Further down the line there are nicer houses and nicer gardens for you to have. Keep moving forward and out the door with your daughter x

2022NewTimes · 04/06/2022 14:04

The acting nice once he knows you are leaving is called hoovering......once he thinks that has worked and that he has hooked you back in he will be straight back to contempt and disdain - watch Dr Ramani on Youtube - to get the heads up on their behaviours - its like they have a list !!! They are very predictable

Needanotherholidayasap · 04/06/2022 14:08

I left an emotionally abusive marriage. With the clothes on my back. He wouldn't even let me take my childhood books.
Had cause to go back about 10 years later when he was out. He still had stuff of mine. Had lived in a time warp. Whilst I had moved in and got a much better life..
It really is just 'stuff' op... Your mh will improve which ime is priceless
.

JohannSebastianBach · 04/06/2022 14:13

Ask yourself this OP. If he's capable of better behaviour, why has he not behaved better before?
It's because he doesn't want to. He chooses to treat you badly.
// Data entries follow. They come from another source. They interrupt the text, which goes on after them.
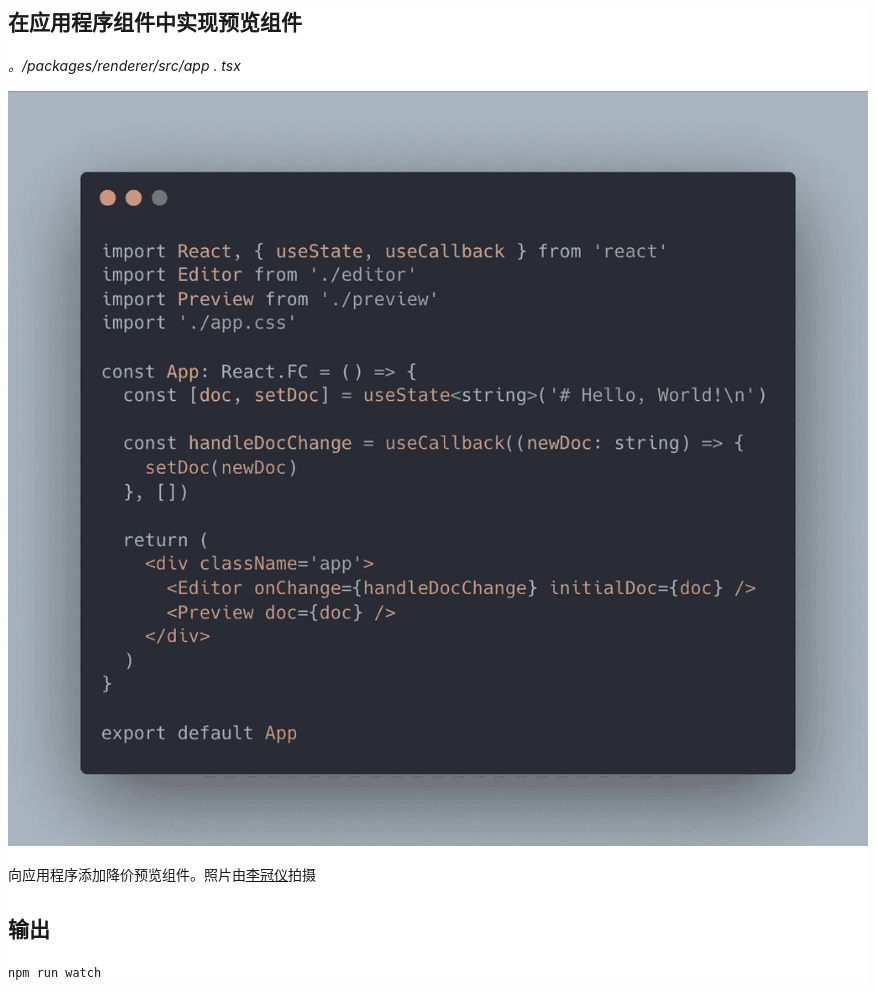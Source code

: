 ## 在应用程序组件中实现预览组件

*。/packages/renderer/src/app . tsx*

![](img/7eb532fa31575c42b770f12a9fa85c86.png)

向应用程序添加降价预览组件。照片由[李冠仪](https://medium.com/u/9f2dc23bfffa?source=post_page-----e551d91b6233--------------------------------)拍摄

## 输出

```
npm run watch
```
I'm willing to bet that he isn't abusive to colleagues and his boss, to his friends etc. Bet he's never called anyone at work a cunt. **He chooses to be a shit at home because that's how he wants to treat you.
He probably doesn't believe you will leave. Surprise him.
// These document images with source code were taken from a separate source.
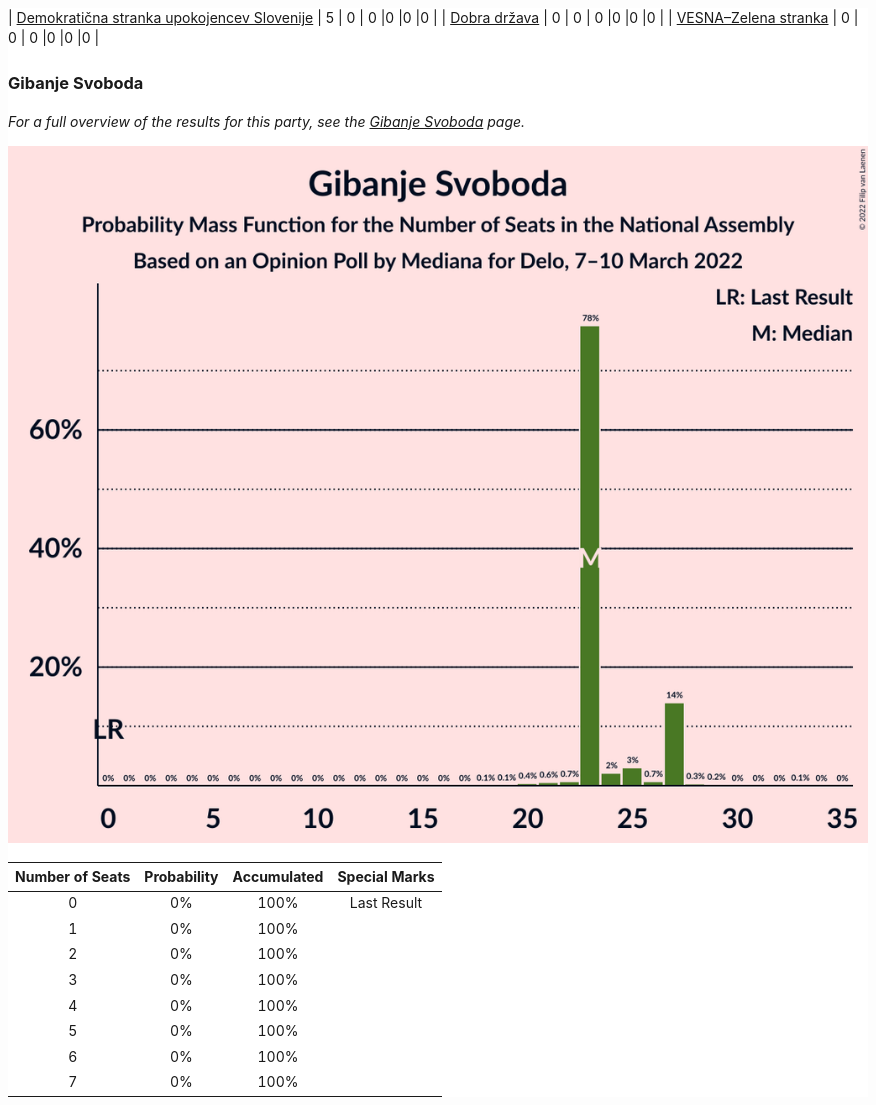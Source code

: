 | <a href="#demokratična-stranka-upokojencev-slovenije">Demokratična stranka upokojencev Slovenije</a> | 5 | 0 | 0 |0 |0 |0 |
| <a href="#dobra-država">Dobra država</a> | 0 | 0 | 0 |0 |0 |0 |
| <a href="#vesna–zelena-stranka">VESNA–Zelena stranka</a> | 0 | 0 | 0 |0 |0 |0 |

### Gibanje Svoboda

*For a full overview of the results for this party, see the [Gibanje Svoboda](party-gibanjesvoboda.html) page.*

![Graph with seats probability mass function not yet produced](2022-03-10-Mediana-seats-pmf-gibanjesvoboda.png "Seats Probability Mass Function")

| Number of Seats | Probability | Accumulated | Special Marks |
|:---------------:|:-----------:|:-----------:|:-------------:|
| 0 | 0% | 100% | Last Result |
| 1 | 0% | 100% |  |
| 2 | 0% | 100% |  |
| 3 | 0% | 100% |  |
| 4 | 0% | 100% |  |
| 5 | 0% | 100% |  |
| 6 | 0% | 100% |  |
| 7 | 0% | 100% |  |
hatmatcat · 04/06/2022 14:22

Flowersinbowls · 04/06/2022 08:33

Oh I just have one more thing. The loveliness of the house and garden, the nice memories, the love, the meals, the birthdays — I’m willing to bet that you were the one who made these things nice. You did that, OP, working with all the challenges of early motherhood and a partner who couldn’t be emotionally present/supportive. All that love? That probably came from you. You’re the magic ingredient, and once you know that, you’ll know you will make that happen wherever you go.
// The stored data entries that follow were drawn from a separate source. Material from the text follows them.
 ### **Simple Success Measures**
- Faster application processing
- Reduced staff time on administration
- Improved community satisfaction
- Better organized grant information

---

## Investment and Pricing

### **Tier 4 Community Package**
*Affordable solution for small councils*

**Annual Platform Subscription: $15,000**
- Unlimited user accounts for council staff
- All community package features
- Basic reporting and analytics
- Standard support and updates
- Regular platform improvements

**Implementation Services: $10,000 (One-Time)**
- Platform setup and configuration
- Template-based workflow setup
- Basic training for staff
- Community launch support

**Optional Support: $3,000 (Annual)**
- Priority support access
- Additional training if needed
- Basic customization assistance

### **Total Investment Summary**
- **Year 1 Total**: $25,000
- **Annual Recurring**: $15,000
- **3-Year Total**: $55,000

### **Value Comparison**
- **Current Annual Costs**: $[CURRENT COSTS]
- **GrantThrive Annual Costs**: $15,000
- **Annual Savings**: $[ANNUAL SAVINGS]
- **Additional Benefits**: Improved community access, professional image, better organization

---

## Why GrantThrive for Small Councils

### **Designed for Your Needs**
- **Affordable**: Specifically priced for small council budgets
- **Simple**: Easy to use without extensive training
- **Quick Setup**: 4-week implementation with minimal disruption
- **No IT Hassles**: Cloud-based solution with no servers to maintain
This is amazing advice. I am struggling with the same, the main issue is we struggle financially already with one household and that adds a lots of extra pressure to the relationship. I just can't see how we could spilt and afford two lives. If I work more then I won't see the kids and that's not positive at all. But it's horrible when my Dh is home. When it's hard with the young Dc I think this weekend will be better, I'll catch a break, he'll help or I can do some cleaning without checking Dc every ten seconds ( part of this is potty training issues even if I put the TV on) But this never happens and I feel so let down. It would be easier to just be alone, with no walking on eggshells and just be neutral about Dh not trying to make excuses for him.

BreakinbadBreakineven · 04/06/2022 16:22

@hatmatcat really sorry you are going through this too. I always have this unshakeable belief that he'll change, its like ground hog day, sort of like I'm gaslighting myself into thinking he's not that bad.

He isnt even being THAT nice. He's just not being nasty, he hasnt mentioned any sort of wrongdoing or pledge to change, I feel like he thinks if he just behaves totally normally without addressing my issues with his behaviour I'll maybe just forget? Or will question whether it was that bad? Impossible to say as he never communicates properly with me.